Now to content - I have not marked enough of the Hebrew sound patterns though my coloring on the original is fantastical. There are the obvious four words for sin, guilt, transgression, and evil where in translation we must find equivalent differences. Then there are less obvious verbal repetitions which even in my raw translation of 9 months ago I have used creative synonyms instead of the same word (but the colors are consistent). E.g. I translated מְחֵה as blot out and erase. I have sinned against this poem in so doing. It is part of a 4-word concentric form that should be maintained: in the English blot out - wash - purify - know - know - pure - wash - erase. That must have been deliberate.

The edge of this circle intersects with the last stanza through sacrificial imagery - offer-rejoice-crush (not symmetric). This in turn surrounds the poet's prayer for renewal - clean heart, new spirit, not to be abandoned.

There are then more subtle relations: like face, eyes, presence, in front of / make evident ... and hide / hidden wisdom, the crushed bones = contrite heart.

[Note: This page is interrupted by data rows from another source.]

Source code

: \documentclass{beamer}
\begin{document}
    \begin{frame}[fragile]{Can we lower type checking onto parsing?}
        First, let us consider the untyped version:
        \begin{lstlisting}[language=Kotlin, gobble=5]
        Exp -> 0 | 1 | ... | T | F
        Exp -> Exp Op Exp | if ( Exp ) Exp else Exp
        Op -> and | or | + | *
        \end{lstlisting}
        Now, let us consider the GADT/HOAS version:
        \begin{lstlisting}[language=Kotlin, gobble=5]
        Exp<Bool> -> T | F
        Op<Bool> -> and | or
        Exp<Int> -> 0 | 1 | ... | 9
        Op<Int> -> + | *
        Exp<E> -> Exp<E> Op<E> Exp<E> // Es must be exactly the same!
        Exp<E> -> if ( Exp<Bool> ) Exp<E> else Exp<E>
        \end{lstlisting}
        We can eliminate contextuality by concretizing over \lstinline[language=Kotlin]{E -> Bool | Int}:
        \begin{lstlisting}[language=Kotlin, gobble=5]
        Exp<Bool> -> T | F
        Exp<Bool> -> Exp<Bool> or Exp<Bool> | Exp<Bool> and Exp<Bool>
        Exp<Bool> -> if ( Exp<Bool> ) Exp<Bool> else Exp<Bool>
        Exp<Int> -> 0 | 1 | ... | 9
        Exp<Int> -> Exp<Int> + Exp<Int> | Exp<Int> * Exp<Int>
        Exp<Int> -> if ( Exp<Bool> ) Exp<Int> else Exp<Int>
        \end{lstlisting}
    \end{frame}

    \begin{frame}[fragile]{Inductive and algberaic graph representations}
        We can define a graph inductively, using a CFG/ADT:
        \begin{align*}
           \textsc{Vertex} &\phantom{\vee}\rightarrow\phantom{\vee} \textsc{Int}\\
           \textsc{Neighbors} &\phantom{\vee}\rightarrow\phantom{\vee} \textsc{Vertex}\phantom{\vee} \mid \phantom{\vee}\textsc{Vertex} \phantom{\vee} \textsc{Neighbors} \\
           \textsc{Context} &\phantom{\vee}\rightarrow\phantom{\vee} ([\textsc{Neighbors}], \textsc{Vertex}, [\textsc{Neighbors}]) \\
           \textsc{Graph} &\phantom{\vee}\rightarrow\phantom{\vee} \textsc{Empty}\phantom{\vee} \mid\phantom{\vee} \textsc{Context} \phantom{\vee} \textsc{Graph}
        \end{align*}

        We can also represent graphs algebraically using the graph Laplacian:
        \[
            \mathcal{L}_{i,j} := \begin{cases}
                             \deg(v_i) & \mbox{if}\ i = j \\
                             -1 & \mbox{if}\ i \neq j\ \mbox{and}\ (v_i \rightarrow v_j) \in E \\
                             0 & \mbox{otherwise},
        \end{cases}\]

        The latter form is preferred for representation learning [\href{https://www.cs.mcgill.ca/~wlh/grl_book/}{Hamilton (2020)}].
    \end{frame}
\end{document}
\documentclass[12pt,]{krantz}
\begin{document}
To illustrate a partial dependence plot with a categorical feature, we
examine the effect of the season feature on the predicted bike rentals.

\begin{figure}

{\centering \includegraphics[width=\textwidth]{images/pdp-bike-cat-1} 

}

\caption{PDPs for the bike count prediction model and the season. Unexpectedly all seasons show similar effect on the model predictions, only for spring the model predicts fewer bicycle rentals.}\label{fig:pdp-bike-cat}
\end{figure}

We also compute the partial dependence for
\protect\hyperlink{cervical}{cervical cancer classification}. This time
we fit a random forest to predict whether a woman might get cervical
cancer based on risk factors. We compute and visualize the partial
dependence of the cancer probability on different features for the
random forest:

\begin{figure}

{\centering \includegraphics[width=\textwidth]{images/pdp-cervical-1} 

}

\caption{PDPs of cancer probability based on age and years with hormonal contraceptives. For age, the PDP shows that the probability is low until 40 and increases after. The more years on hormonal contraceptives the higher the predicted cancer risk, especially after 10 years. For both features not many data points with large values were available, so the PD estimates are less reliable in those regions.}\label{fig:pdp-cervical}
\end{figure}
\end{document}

I know this psalm in my body and life better perhaps than any - but I cannot translate it yet. I know from John's post that neither Alter nor Kugel is satisfactory. I will try later - how much later I am not sure. I know that if the concentric structure I have already pointed out is to be preserved, then those words must not be used synonymously anywhere else in the circles. And verses 6-8 are the critical centre - what is it that they mean? That God is just and David agrees. That David recognizes his emptiness from his beginnings. That God will teach him yet - wisdom secretly.

1 comment:

John said...

In verses 12 and 19, I think the rhythm changes up to (2:2) (2:2). No wonder: these are "peaks" in the composition.

A response to your sense of arbitrariness in scanning AHP. I understand that. What would have been obvious to people then - the conventions of their native poetry - is not going to be obvious to us. We see through a glass darkly.